As it turned out, it wasn’t possible to travel across the world on a motor scooter. Instead, in 1966, Elizabeth Freeman waved goodbye to her family and Ilford home and set off on a two-year trip that would take her all the way to New Zealand, and back. Over fifty years ago, it was a different world that she saw. However, with travel now a foreign concept to most of us, it is a good moment to pause and reflect on the world that existed before Ryanair economy class and weekend getaways.

Throughout the 1950s, travel gradually opened up, becoming what is often known as ‘the golden age of air travel’. Elizabeth had been on a ‘package holiday’ to Switzerland as a child and had heard her dad talk about going to Baghdad in 1918. International travel had been seriously impacted by the Second World War, but this had also led to the rise in air travel, as planes became more common and more mass produced. She’d also heard of people ‘working their passage’ on boats, but it didn’t seem to be possible anymore. However, young people (plenty of them hippies) had taken to travelling to Nepal in Jeeps, and exploring Buddhism (or, as she later discovered, many were really trafficking drugs). Either way, Elizabeth wanted to see how people in other countries lived, and had in mind to take her Lambretta, a motor scooter, across Europe, into Asia, and ‘as far away as possible’.
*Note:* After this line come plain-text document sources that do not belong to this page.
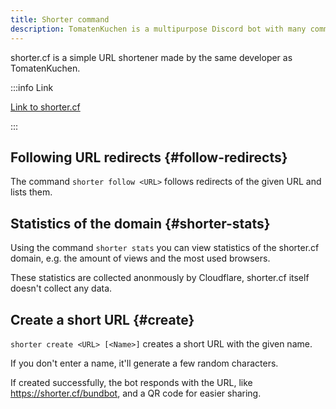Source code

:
 ```yaml
---
title: Shorter command
description: TomatenKuchen is a multipurpose Discord bot with many common and innovative features for your server. This page explains the shorter command.
---
```


shorter.cf is a simple URL shortener made by the same developer as TomatenKuchen.

:::info Link

[Link to shorter.cf](https://shorter.cf)

:::

## Following URL redirects {#follow-redirects}

The command `shorter follow <URL>` follows redirects of the given URL and lists them.

## Statistics of the domain {#shorter-stats}

Using the command `shorter stats` you can view statistics of the shorter.cf domain, e.g. the amount of views and the most used browsers.

These statistics are collected anonmously by Cloudflare, shorter.cf itself doesn't collect any data.

## Create a short URL {#create}

`shorter create <URL> [<Name>]` creates a short URL with the given name.

If you don't enter a name, it'll generate a few random characters.

If created successfully, the bot responds with the URL, like https://shorter.cf/bundbot, and a QR code for easier sharing.
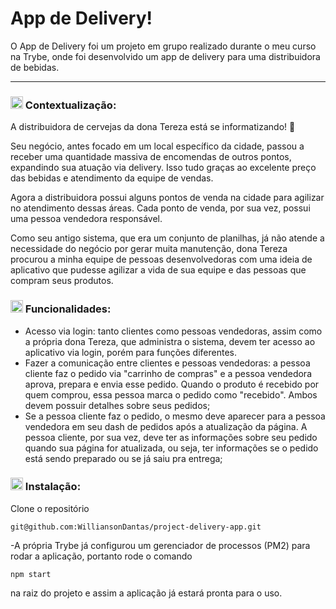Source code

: # App de Delivery!

O App de Delivery foi um projeto em grupo realizado durante o meu curso na Trybe, onde foi desenvolvido um app de delivery para uma distribuidora de bebidas.

-----

### <img height="20" src="https://raw.githubusercontent.com/innng/innng/master/assets/soulgem-sayaka.gif"/> Contextualização:

A distribuidora de cervejas da dona Tereza está se informatizando! 🚀 

Seu negócio, antes focado em um local específico da cidade, passou a receber uma quantidade massiva de encomendas de outros pontos, expandindo sua atuação via delivery. Isso tudo graças ao excelente preço das bebidas e atendimento da equipe de vendas.

Agora a distribuidora possui alguns pontos de venda na cidade para agilizar no atendimento dessas áreas. Cada ponto de venda, por sua vez, possui uma pessoa vendedora responsável.

Como seu antigo sistema, que era um conjunto de planilhas, já não atende a necessidade do negócio por gerar muita manutenção, dona Tereza procurou a minha equipe de pessoas desenvolvedoras com uma ideia de aplicativo que pudesse agilizar a vida de sua equipe e das pessoas que compram seus produtos. 

### <img height="20" src="https://raw.githubusercontent.com/innng/innng/master/assets/soulgem-sayaka.gif"/> Funcionalidades:

- Acesso via login: tanto clientes como pessoas vendedoras, assim como a própria dona Tereza, que administra o sistema, devem ter acesso ao aplicativo via login, porém para funções diferentes.
- Fazer a comunicação entre clientes e pessoas vendedoras: a pessoa cliente faz o pedido via "carrinho de compras" e a pessoa vendedora aprova, prepara e envia esse pedido. Quando o produto é recebido por quem comprou, essa pessoa marca o pedido como "recebido". Ambos devem possuir detalhes sobre seus pedidos;
- Se a pessoa cliente faz o pedido, o mesmo deve aparecer para a pessoa vendedora em seu dash de pedidos após a atualização da página. A pessoa cliente, por sua vez, deve ter as informações sobre seu pedido quando sua página for atualizada, ou seja, ter informações se o pedido está sendo preparado ou se já saiu pra entrega;


### <img height="20" src="https://raw.githubusercontent.com/innng/innng/master/assets/soulgem-sayaka.gif"/> Instalação:

Clone o repositório

```
git@github.com:WilliansonDantas/project-delivery-app.git
```


-A própria Trybe já configurou um gerenciador de processos (PM2) para rodar a aplicação, portanto rode o comando

```npm start```

na raiz do projeto e assim a aplicação já estará pronta para o uso.
<!-- 
-->
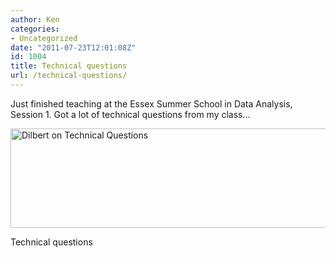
 ```yaml
---
author: Ken
categories:
- Uncategorized
date: "2011-07-23T12:01:08Z"
id: 1004
title: Technical questions
url: /technical-questions/
---
```

Just finished teaching at the Essex Summer School in Data Analysis, Session 1. Got a lot of technical questions from my class&#8230;


<img class="size-full wp-image-455   " title="64750.strip" src="/assets/images/clip_image001.gif" alt="Dilbert on Technical Questions" width="512" height="159" />


Technical questions


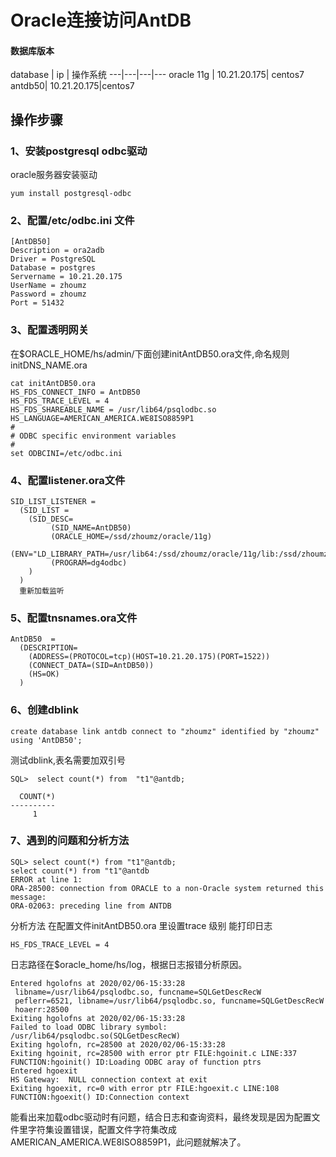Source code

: 
# Oracle连接访问AntDB

#### 数据库版本

database | ip  | 操作系统
---|---|---|---
oracle 11g |  10.21.20.175| centos7
antdb50| 10.21.20.175|centos7
## 操作步骤
### 1、安装postgresql odbc驱动
oracle服务器安装驱动

`yum install postgresql-odbc`

### 2、配置/etc/odbc.ini 文件
```
[AntDB50]
Description = ora2adb
Driver = PostgreSQL
Database = postgres
Servername = 10.21.20.175
UserName = zhoumz
Password = zhoumz
Port = 51432
```
### 3、配置透明网关
在$ORACLE_HOME/hs/admin/下面创建initAntDB50.ora文件,命名规则initDNS_NAME.ora

```
cat initAntDB50.ora 
HS_FDS_CONNECT_INFO = AntDB50
HS_FDS_TRACE_LEVEL = 4
HS_FDS_SHAREABLE_NAME = /usr/lib64/psqlodbc.so
HS_LANGUAGE=AMERICAN_AMERICA.WE8ISO8859P1
#
# ODBC specific environment variables
#
set ODBCINI=/etc/odbc.ini
```
### 4、配置listener.ora文件
```
SID_LIST_LISTENER =
  (SID_LIST =
    (SID_DESC=
         (SID_NAME=AntDB50)
         (ORACLE_HOME=/ssd/zhoumz/oracle/11g)
         (ENV="LD_LIBRARY_PATH=/usr/lib64:/ssd/zhoumz/oracle/11g/lib:/ssd/zhoumz/oracle/11g/odbc/lib")
         (PROGRAM=dg4odbc)
    )
  )
  重新加载监听
```

### 5、配置tnsnames.ora文件
```
AntDB50  =
  (DESCRIPTION=
    (ADDRESS=(PROTOCOL=tcp)(HOST=10.21.20.175)(PORT=1522))
    (CONNECT_DATA=(SID=AntDB50))
    (HS=OK)
  )

```

### 6、创建dblink
```
create database link antdb connect to "zhoumz" identified by "zhoumz" using 'AntDB50';
```
测试dblink,表名需要加双引号
```
SQL>  select count(*) from  "t1"@antdb;

  COUNT(*)
----------
	 1

```
### 7、遇到的问题和分析方法
```
SQL> select count(*) from "t1"@antdb;
select count(*) from "t1"@antdb
ERROR at line 1:
ORA-28500: connection from ORACLE to a non-Oracle system returned this message:
ORA-02063: preceding line from ANTDB
```
分析方法
在配置文件initAntDB50.ora 里设置trace 级别 能打印日志

```HS_FDS_TRACE_LEVEL = 4```

日志路径在$oracle_home/hs/log，根据日志报错分析原因。

```
Entered hgolofns at 2020/02/06-15:33:28
 libname=/usr/lib64/psqlodbc.so, funcname=SQLGetDescRecW
 peflerr=6521, libname=/usr/lib64/psqlodbc.so, funcname=SQLGetDescRecW
 hoaerr:28500
Exiting hgolofns at 2020/02/06-15:33:28
Failed to load ODBC library symbol: /usr/lib64/psqlodbc.so(SQLGetDescRecW)
Exiting hgolofn, rc=28500 at 2020/02/06-15:33:28
Exiting hgoinit, rc=28500 with error ptr FILE:hgoinit.c LINE:337 FUNCTION:hgoinit() ID:Loading ODBC aray of function ptrs
Entered hgoexit
HS Gateway:  NULL connection context at exit
Exiting hgoexit, rc=0 with error ptr FILE:hgoexit.c LINE:108 FUNCTION:hgoexit() ID:Connection context
```
能看出来加载odbc驱动时有问题，结合日志和查询资料，最终发现是因为配置文件里字符集设置错误，配置文件字符集改成AMERICAN_AMERICA.WE8ISO8859P1，此问题就解决了。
Her parents were sceptical, and slightly concerned, but nevertheless, she wrote to the AA asking for a route. They told her it was not possible. There were no roads in the desert. Heedless, she headed to the biggest travel agent in London. They confirmed what she’d already been told. It didn’t seem likely that she’d travel the world on a motor scooter.

This was in August 1966, and she was twenty-five years old. It was soon after this setback that Elizabeth came across a coach advertising trips ‘overland to India’. They had one seat left, and she booked it. The trip would start in September.
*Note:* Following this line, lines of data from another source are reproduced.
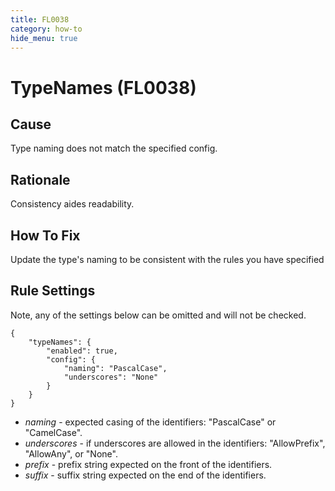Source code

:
 ```yaml
---
title: FL0038
category: how-to
hide_menu: true
---
```


# TypeNames (FL0038)

## Cause

Type naming does not match the specified config.

## Rationale

Consistency aides readability.

## How To Fix

Update the type's naming to be consistent with the rules you have specified

## Rule Settings

Note, any of the settings below can be omitted and will not be checked.

    {
        "typeNames": {
            "enabled": true,
            "config": {
                "naming": "PascalCase",
                "underscores": "None"
            }
        }
    }

* *naming* - expected casing of the identifiers: "PascalCase" or "CamelCase".
* *underscores* - if underscores are allowed in the identifiers: "AllowPrefix", "AllowAny", or "None".
* *prefix* - prefix string expected on the front of the identifiers.
* *suffix* - suffix string expected on the end of the identifiers.
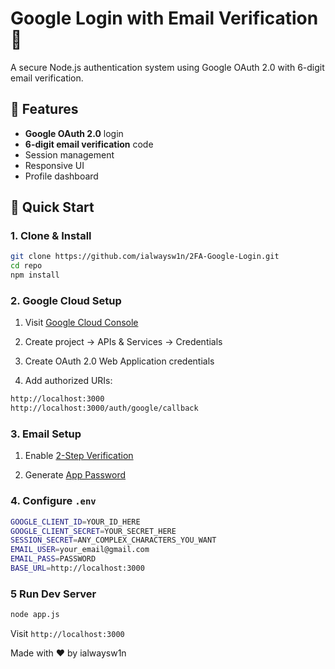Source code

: # Google Login with Email Verification 🔐

A secure Node.js authentication system using Google OAuth 2.0 with 6-digit email verification.

## 🌟 Features
- **Google OAuth 2.0** login
- **6-digit email verification** code
- Session management
- Responsive UI
- Profile dashboard

## 🚀 Quick Start

### 1. Clone & Install
```bash
git clone https://github.com/ialwaysw1n/2FA-Google-Login.git
cd repo
npm install
```

### 2. Google Cloud Setup

1. Visit [Google Cloud Console](https://console.cloud.google.com/)

2. Create project → APIs & Services → Credentials

3. Create OAuth 2.0 Web Application credentials

4. Add authorized URIs:
```bash
http://localhost:3000
http://localhost:3000/auth/google/callback
```

### 3. Email Setup

1. Enable [2-Step Verification](https://myaccount.google.com/security)

2. Generate [App Password](https://myaccount.google.com/apppasswords)


### 4. Configure `.env`

```bash
GOOGLE_CLIENT_ID=YOUR_ID_HERE
GOOGLE_CLIENT_SECRET=YOUR_SECRET_HERE
SESSION_SECRET=ANY_COMPLEX_CHARACTERS_YOU_WANT
EMAIL_USER=your_email@gmail.com
EMAIL_PASS=PASSWORD
BASE_URL=http://localhost:3000
```

### 5 Run Dev Server

```bash
node app.js
```

Visit `http://localhost:3000`

Made with ❤️ by ialwaysw1n
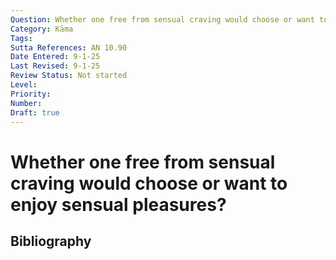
 ```yaml
---
Question: Whether one free from sensual craving would choose or want to enjoy sensual pleasures?
Category: Kāma
Tags: 
Sutta References: AN 10.90
Date Entered: 9-1-25
Last Revised: 9-1-25
Review Status: Not started
Level: 
Priority: 
Number: 
Draft: true
---
```


# Whether one free from sensual craving would choose or want to enjoy sensual pleasures?

## Bibliography

<!-- 

Notes:

At face value, it seems clear the answer is no, according to the suttas. There are many suttas where it is said that an Arahant repels from sensuality, and which otherwise describe sensuality in such a way that someone who understood it so would have no affinity for it.

 -->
The rest of the month was a flurry of packing and goodbyes. ‘It was very rushed, very exciting,’ she remembers. It was the perfect solution. She wanted to go as far as possible, but not to Africa (she’d heard missionaries talk about tropical diseases she didn’t want to contract) and had no interest in America. Her eventual target was Australia, and then New Zealand.
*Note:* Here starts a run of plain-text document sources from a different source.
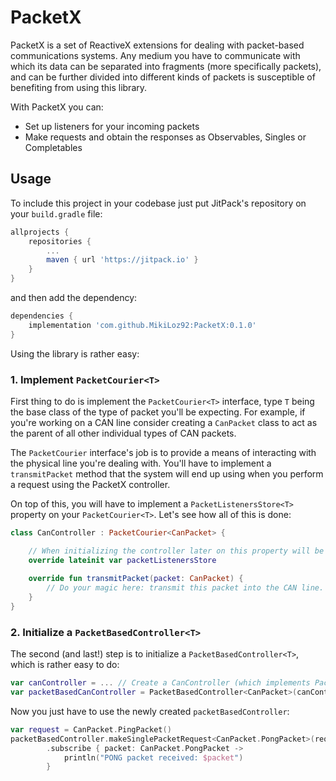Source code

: # PacketX

PacketX is a set of ReactiveX extensions for dealing with packet-based communications systems. Any medium you have to communicate with which its data can be separated into fragments (more specifically packets), and can be further divided into different kinds of packets is susceptible of benefiting from using this library.

With PacketX you can:
 * Set up listeners for your incoming packets
 * Make requests and obtain the responses as Observables, Singles or Completables

## Usage

To include this project in your codebase just put JitPack's repository on your `build.gradle` file:
```gradle
allprojects {
    repositories {
        ...
        maven { url 'https://jitpack.io' }
    }
}
```
and then add the dependency:
```gradle
dependencies {
    implementation 'com.github.MikiLoz92:PacketX:0.1.0'
}
```
Using the library is rather easy:

### 1. Implement `PacketCourier<T>`

First thing to do is implement the `PacketCourier<T>` interface, type `T` being the base class of the type of packet you'll be expecting. For example, if you're working on a CAN line consider creating a `CanPacket` class to act as the parent of all other individual types of CAN packets.

The `PacketCourier` interface's job is to provide a means of interacting with the physical line you're dealing with. You'll have to implement a `transmitPacket` method that the system will end up using when you perform a request using the PacketX controller.

On top of this, you will have to implement a `PacketListenersStore<T>` property on your `PacketCourier<T>`. Let's see how all of this is done:

```kotlin
class CanController : PacketCourier<CanPacket> {

    // When initializing the controller later on this property will be initialized for you, so you can leave it as a lateinit for now.
    override lateinit var packetListenersStore
    
    override fun transmitPacket(packet: CanPacket) {
        // Do your magic here: transmit this packet into the CAN line.
    }
}
```

### 2. Initialize a `PacketBasedController<T>`

The second (and last!) step is to initialize a `PacketBasedController<T>`, which is rather easy to do:
```kotlin
var canController = ... // Create a CanController (which implements PacketCourier) instance
var packetBasedCanController = PacketBasedController<CanPacket>(canController) // Pass a PacketCourier instance
```

Now you just have to use the newly created `packetBasedController`:
```kotlin
var request = CanPacket.PingPacket()
packetBasedController.makeSinglePacketRequest<CanPacket.PongPacket>(request, timeout = 2000)
        .subscribe { packet: CanPacket.PongPacket ->
            println("PONG packet received: $packet")
        }
```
The bus journey took nine weeks. There was supposedly air conditioning, but it never worked. They travelled across all sorts of terrain in all sorts of weather in the bus, stopping each night to find accommodation, and every four days, to do some sightseeing and some washing. The passengers, ranging from eighty-four to around her age, became a community, and the younger (cash-strapped) ones would work together to secure cheap accommodation. It had to be cheap - in those days you were only allowed to leave the country with £100. ‘It didn’t matter if you were a millionaire,’ she says, ‘you couldn’t take it out of the country’.

Elizabeth’s favourite place, she says, was the dessert. It was quiet, peaceful and like the sea - just with sand as far as the eye could see instead of water. She saw a lot - another highlight was the ‘beautiful mosques in Iran’. However, she had to ration her camera films, and eked them out to three shots a day.

Eventually the bus terminated in Bombay (now Mumbai). This was where the group of travellers said goodbye, going on their separate ways, passports and suitcases in hand.

Already the trip had been eventful (while sightseeing in Baghdad, she and another girl had almost been kidnapped and taken to a brothel) but this is where Elizabeth would go it alone. Strong-willed (and maybe naive!) she ignored warnings that it would not be safe and spent three weeks travelling in countries she’d never been to, surrounded by languages she didn’t speak, and all before mobile phones and the internet existed. She travelled alone around Asia for three weeks, before arriving in her destination of Sydney via Cargo plane - almost like today’s economy class!

In Australia and New Zealand Elizabeth would work picking fruit for the money to come home and extend her trip to go to bible school. On her journey home, she’d travel round the Philippines, Taiwan, Hong Kong and Japan, before taking the Trans-Siberian Railway across the Communist Soviet Union.

Eventually she’d arrive home, two years after setting out on this journey around the world. She’d had time to think, experience the world, and now planned to become a teacher, struck by how important it was when she saw children learning in the street. She’d pursue this career, working in East London where she still lives today.

Travel itself has changed immensely since the 1960s. However, it still has a remarkable capacity for broadening the mind and enriching your world view and experience of life. Eventually, it should be possible once again, but crossing the world on a motor scooter might still be a challenge.